For this statement to be true either EDI are prepared to allow an extremely large ACN>PCN overload, which I doubt would be permitted under CAA CAP168, or Boeing's published performance figures for the 773ER are wrong. Iím quite certain that Boeingís figures are correct and it is extremely unlikely that such a high ACN>PCN overload would be permitted under CAP168; therefore I believe that the Emirates first officer is either mistaken or misinformed.

The main and SE aprons at EDI have a PCN of 72/R/C/W/T. Taxiway Alpha and runway 06/24 are slightly stronger, but that's academic as the aircraft would be loaded on the apron so that constrains the maximum weight. Taxiways Lima and Mike have a PCN of 31/F/C/X/T so until at least one of these strengthened (or a suitable stand is created on the main apron) the ACN>PCN overload of a 773ER at max gross weight at EDI would be enormous.
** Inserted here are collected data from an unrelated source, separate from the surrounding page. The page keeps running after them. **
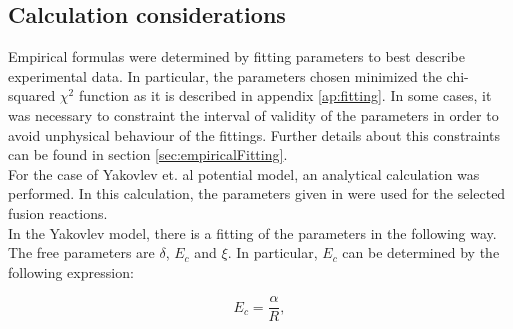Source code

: \documentclass[openany]{book}
\begin{document}
 
 
 
\subsection{Calculation considerations} \label{sub:considerationsNonResonant}

Empirical formulas were determined by fitting parameters to best describe experimental data. In particular, the parameters chosen minimized the chi-squared $\chi^2$ function as it is described in appendix \ref{ap:fitting}. In some cases, it was necessary to constraint the interval of validity of the parameters in order to avoid unphysical behaviour of the fittings. Further details about this constraints can be found in section \ref{sec:empiricalFitting}. \\

For the case of Yakovlev et. al potential model, an analytical calculation was performed. In this calculation, the parameters given in \cite{yakovlev_beard_gasques_wiescher_2010} were used for the selected fusion reactions.  \\

In the Yakovlev model, there is a fitting of the parameters in the following way.  The free parameters are $\delta$, $E_c$ and $\xi$. In particular, $E_c$ can be determined by the following expression:

\begin{equation} \label{eq:potential_Yakovlev_Ec}
	E_c = \frac{\alpha}{R},
\end{equation}
\end{document}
The 773ER at max gross weight has an ACN of 109 on the main and SE aprons at EDI vs. a PCN of 72. On taxiways Lima and Mike it has an ACN of 89 vs. a PCN of 31. Under CAP168 EDI might permit a 10% ACN>PCN overload but that is by no means certain. In any case, a 773ER at max gross weight would exceed the PCN of taxiways Lima and Mike by 132%. Even if these links are strengthened (or if a suitable stand is created on the main apron) a 773ER at max gross weight would exceed the PCN of the aprons at EDI by over 51%. At max gross weight on a standard day at sea level a 773ER needs a 10,000ft runway. EDIís is 8,386ft.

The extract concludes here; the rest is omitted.